About Nile Travelogues

Who we are

Nile Travelogues is a part of Newbook Digital Texts, a digital humanities publishing house sponsored by the University of Washington's Department of Near Eastern Languages and Civilization.

How it was made

The database was developed by Frederick Chan as an intern, who made automated methods for extracting publication data, created the database, and programmed this web application.

Data acquisition and processing

The data from Nile Travelogues originally came from Nile Notes of a Howadji by Martin Kalfatovic, a bibliography of travel logs of people who travelled to Egypt until 1918. While some records were manually entered into a spreadsheet, with around 400 entries that remained, it quickly became clear that automation was needed.

An OCRed version of the book was used to extract its contents and put them in an SQL database. Since all the publications listed in Kalfatovic were in a particular format described in the preface, a Python script was written that scanned the book line by line and parsed the information accordingly. This line by line approach was selected because OCR text is noisy; scanning artifacts may appear in unexpected locations. If this happens, the script logs which entry in the book it tried to parse and skips to the next one. The result was 90% of entries the script tried to parse succeeded, and the rest were entered manually by Dr. Sarah Ketchley, director of the Nile Travelogues Project.

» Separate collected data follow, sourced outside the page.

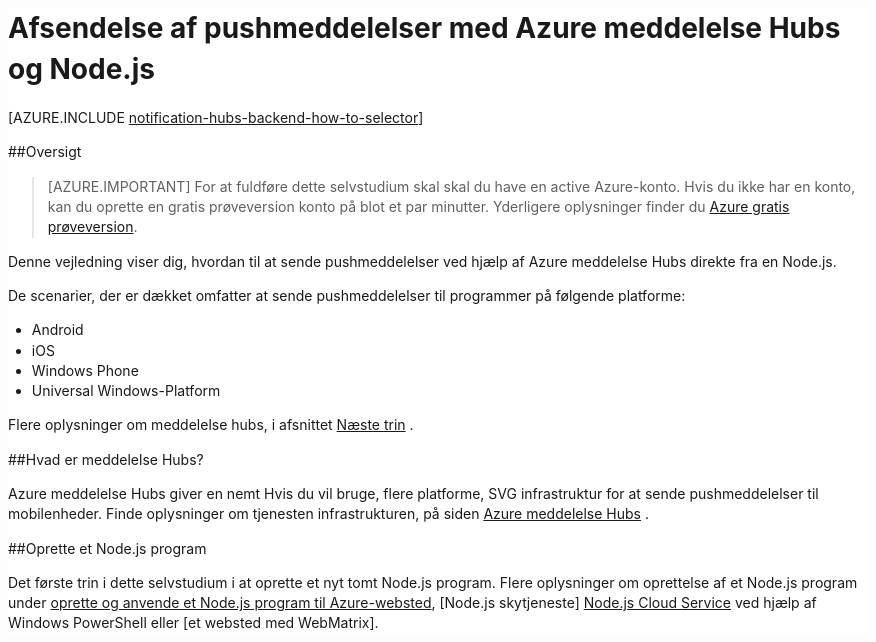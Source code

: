<properties
    pageTitle="Afsendelse af pushmeddelelser med Azure meddelelse Hubs og Node.js"
    description="Lær at bruge meddelelse Hubs til at sende pushmeddelelser fra en Node.js."
    keywords="Push-meddelelse, opslagsnål notifications,node.js opslagsnål ios opslagsnål"
    services="notification-hubs"
    documentationCenter="nodejs"
    authors="ysxu"
    manager="dwrede"
    editor=""/>

<tags
    ms.service="notification-hubs"
    ms.workload="mobile"
    ms.tgt_pltfrm="na"
    ms.devlang="javascript"
    ms.topic="article"
    ms.date="10/25/2016"
    ms.author="yuaxu"/>

# <a name="sending-push-notifications-with-azure-notification-hubs-and-nodejs"></a>Afsendelse af pushmeddelelser med Azure meddelelse Hubs og Node.js
[AZURE.INCLUDE [notification-hubs-backend-how-to-selector](../../includes/notification-hubs-backend-how-to-selector.md)]

##<a name="overview"></a>Oversigt

> [AZURE.IMPORTANT] For at fuldføre dette selvstudium skal skal du have en active Azure-konto. Hvis du ikke har en konto, kan du oprette en gratis prøveversion konto på blot et par minutter. Yderligere oplysninger finder du [Azure gratis prøveversion](https://azure.microsoft.com/pricing/free-trial/?WT.mc_id=A643EE910&amp;returnurl=http%3A%2F%2Fazure.microsoft.com%2Fen-us%2Fdocumentation%2Farticles%2Fnotification-hubs-nodejs-how-to-use-notification-hubs).

Denne vejledning viser dig, hvordan til at sende pushmeddelelser ved hjælp af Azure meddelelse Hubs direkte fra en Node.js. 

De scenarier, der er dækket omfatter at sende pushmeddelelser til programmer på følgende platforme:

* Android
* iOS
* Windows Phone
* Universal Windows-Platform 

Flere oplysninger om meddelelse hubs, i afsnittet [Næste trin](#next) .

##<a name="what-are-notification-hubs"></a>Hvad er meddelelse Hubs?

Azure meddelelse Hubs giver en nemt Hvis du vil bruge, flere platforme, SVG infrastruktur for at sende pushmeddelelser til mobilenheder. Finde oplysninger om tjenesten infrastrukturen, på siden [Azure meddelelse Hubs](http://msdn.microsoft.com/library/windowsazure/jj927170.aspx) .

##<a name="create-a-nodejs-application"></a>Oprette et Node.js program

Det første trin i dette selvstudium i at oprette et nyt tomt Node.js program. Flere oplysninger om oprettelse af et Node.js program under [oprette og anvende et Node.js program til Azure-websted][nodejswebsite], [Node.js skytjeneste] [ Node.js Cloud Service] ved hjælp af Windows PowerShell eller [et websted med WebMatrix].


  [Azure SDK for Node]: https://github.com/WindowsAzure/azure-sdk-for-node
  [Next Steps]: #nextsteps
  [What are Service Bus Topics and Subscriptions?]: #what-are-service-bus-topics
  [Create a Service Namespace]: #create-a-service-namespace
  [Obtain the Default Management Credentials for the Namespace]: #obtain-default-credentials
  [Create a Node.js Application]: #Create_a_Nodejs_Application
  [Configure Your Application to Use Service Bus]: #Configure_Your_Application_to_Use_Service_Bus
  [How to: Create a Topic]: #How_to_Create_a_Topic
  [How to: Create Subscriptions]: #How_to_Create_Subscriptions
  [How to: Send Messages to a Topic]: #How_to_Send_Messages_to_a_Topic
  [How to: Receive Messages from a Subscription]: #How_to_Receive_Messages_from_a_Subscription
  [How to: Handle Application Crashes and Unreadable Messages]: #How_to_Handle_Application_Crashes_and_Unreadable_Messages
  [How to: Delete Topics and Subscriptions]: #How_to_Delete_Topics_and_Subscriptions
  [1]: #Next_Steps
  [Topic Concepts]: .media/notification-hubs-nodejs-how-to-use-notification-hubs/sb-topics-01.png
  [Azure Classic Portal]: http://manage.windowsazure.com
  [image]: .media/notification-hubs-nodejs-how-to-use-notification-hubs/sb-queues-03.png
  [2]: .media/notification-hubs-nodejs-how-to-use-notification-hubs/sb-queues-04.png
  [3]: .media/notification-hubs-nodejs-how-to-use-notification-hubs/sb-queues-05.png
  [4]: .media/notification-hubs-nodejs-how-to-use-notification-hubs/sb-queues-06.png
  [5]: .media/notification-hubs-nodejs-how-to-use-notification-hubs/sb-queues-07.png
  [SqlFilter.SqlExpression]: http://msdn.microsoft.com/library/windowsazure/microsoft.servicebus.messaging.sqlfilter.sqlexpression.aspx
  [Azure Service Bus Notification Hubs]: http://msdn.microsoft.com/library/windowsazure/jj927170.aspx
  [SqlFilter]: http://msdn.microsoft.com/library/windowsazure/microsoft.servicebus.messaging.sqlfilter.aspx
  [Websted med WebMatrix]: /develop/nodejs/tutorials/web-site-with-webmatrix/
  [Node.js Cloud Service]: ../cloud-services/cloud-services-nodejs-develop-deploy-app.md
[Previous Management Portal]: .media/notification-hubs-nodejs-how-to-use-notification-hubs/previous-portal.png
  [nodejswebsite]: /develop/nodejs/tutorials/create-a-website-(mac)/
  [Node.js Cloud Service with Storage]: /develop/nodejs/tutorials/web-app-with-storage/
  [Node.js Web Application with Storage]: /develop/nodejs/tutorials/web-site-with-storage/
  [Azure-portalen]: https://portal.azure.com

Book scans and other data sources

Data not available in Kalfatovic's book is acquired through different methods. For example, the genders of many travelers in the database were inferred using the Wolfram Engine's NameGender classifier function, taking in a name and guessing the gender.

Scans of the books were acquired be searching the Internet Archive for books in the Travelogues database. We get the books' IIIF manifest from Internet Archive, which tells the IIIF reader where the scans are located on Internet Archive's servers. The IIIF reader we use is the Mirador reader, which provides a web component that displays book scans right here in our web app!